• _Your task_:
Give the listing again in full and exactly, apart from its pictures.

------ Dataset entries

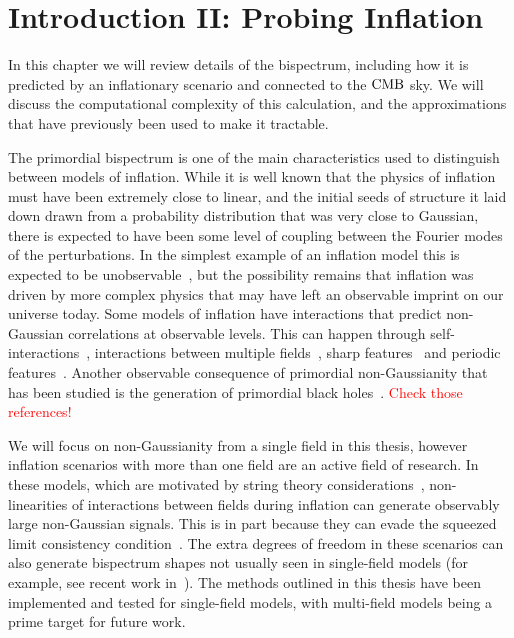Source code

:%
\chapter{Introduction II: Probing Inflation}\label{chapter:intro_bispectra}
In this chapter we will review details of the bispectrum, including how it is predicted
by an inflationary scenario and connected to the $\text{CMB}$ sky.
We will discuss the computational complexity of this calculation, and
the approximations that have previously been used to make it tractable.


The primordial bispectrum is one of the main
characteristics used to distinguish between models of inflation. While it is well
known that the physics of inflation must have been extremely close
to linear, and the initial seeds of structure it laid down
drawn from a probability distribution that was
very close to Gaussian, there is expected to have been some level of coupling
between the Fourier modes of the perturbations.
In the simplest example of an inflation model this is
expected to be unobservable~\cite{Maldacena},
but the possibility remains that inflation was driven by
more complex physics that may have left an observable imprint on our universe today.
Some models of inflation have interactions that predict non-Gaussian
correlations at observable levels. This can happen through
self-interactions~\cite{px_burrage,dbi_in_the_sky},
interactions between multiple fields~\cite{Byrnes_2010, Gao_turn,
achucarro_multifield1, achucarro_multifield2, achucarro_robust_16, achucarro_natural,
achucarro_quad_viability, achucarro_gsr_cs_14, achucarro_cs_reduction_13,
achucarro_gong_cs_corr, achucarro_cs_12, achucarro_eft, curvaton_comprehensive},
sharp features~\cite{adshead, gsr, step_novaes}
and periodic features~\cite{flauger_pajer_resonant, Pajer_2013, Meerburg_2012, Meerburg_osc, Meerburg_2010,
Barnaby_2011, Peiris_2013, Easther_2013, Cabass_2018, Behbahani_2011}.
Another observable consequence of primordial non-Gaussianity
that has been studied is the generation of primordial black
holes~\cite{pbh_byrnes, pbh_young, pbh_franciolini, pbh_passaglia}.
\textcolor{red}{Check those references!}


We will focus on non-Gaussianity from a single field in this thesis,
however inflation scenarios with more than one field are an
active field of research.
In these models, which are motivated by string theory considerations~\cite{achucarro_multifield1},
non-linearities of interactions between fields during inflation
can generate observably large non-Gaussian signals.
This is in part because they can evade the squeezed limit consistency condition~\cite{sqz_consistency}.
The extra degrees of freedom in these scenarios can also generate bispectrum shapes not usually
seen in single-field models (for example, see recent work in~\cite{RP_2, Fumagalli_2019}).
The methods outlined in this thesis have been implemented
and tested for single-field models,
with multi-field models being a prime target for future work.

------------

• _Response_:
Source code

:%
\chapter{Introduction II: Probing Inflation}\label{chapter:intro_bispectra}
In this chapter we will review details of the bispectrum, including how it is predicted
by an inflationary scenario and connected to the $\text{CMB}$ sky.
We will discuss the computational complexity of this calculation, and
the approximations that have previously been used to make it tractable.


The primordial bispectrum is one of the main
characteristics used to distinguish between models of inflation. While it is well
known that the physics of inflation must have been extremely close
to linear, and the initial seeds of structure it laid down
drawn from a probability distribution that was
very close to Gaussian, there is expected to have been some level of coupling
between the Fourier modes of the perturbations.
In the simplest example of an inflation model this is
expected to be unobservable~\cite{Maldacena},
but the possibility remains that inflation was driven by
more complex physics that may have left an observable imprint on our universe today.
Some models of inflation have interactions that predict non-Gaussian
correlations at observable levels. This can happen through
self-interactions~\cite{px_burrage,dbi_in_the_sky},
interactions between multiple fields~\cite{Byrnes_2010, Gao_turn,
achucarro_multifield1, achucarro_multifield2, achucarro_robust_16, achucarro_natural,
achucarro_quad_viability, achucarro_gsr_cs_14, achucarro_cs_reduction_13,
achucarro_gong_cs_corr, achucarro_cs_12, achucarro_eft, curvaton_comprehensive},
sharp features~\cite{adshead, gsr, step_novaes}
and periodic features~\cite{flauger_pajer_resonant, Pajer_2013, Meerburg_2012, Meerburg_osc, Meerburg_2010,
Barnaby_2011, Peiris_2013, Easther_2013, Cabass_2018, Behbahani_2011}.
Another observable consequence of primordial non-Gaussianity
that has been studied is the generation of primordial black
holes~\cite{pbh_byrnes, pbh_young, pbh_franciolini, pbh_passaglia}.
\textcolor{red}{Check those references!}


We will focus on non-Gaussianity from a single field in this thesis,
however inflation scenarios with more than one field are an
active field of research.
In these models, which are motivated by string theory considerations~\cite{achucarro_multifield1},
non-linearities of interactions between fields during inflation
can generate observably large non-Gaussian signals.
This is in part because they can evade the squeezed limit consistency condition~\cite{sqz_consistency}.
The extra degrees of freedom in these scenarios can also generate bispectrum shapes not usually
seen in single-field models (for example, see recent work in~\cite{RP_2, Fumagalli_2019}).
The methods outlined in this thesis have been implemented
and tested for single-field models,
with multi-field models being a prime target for future work.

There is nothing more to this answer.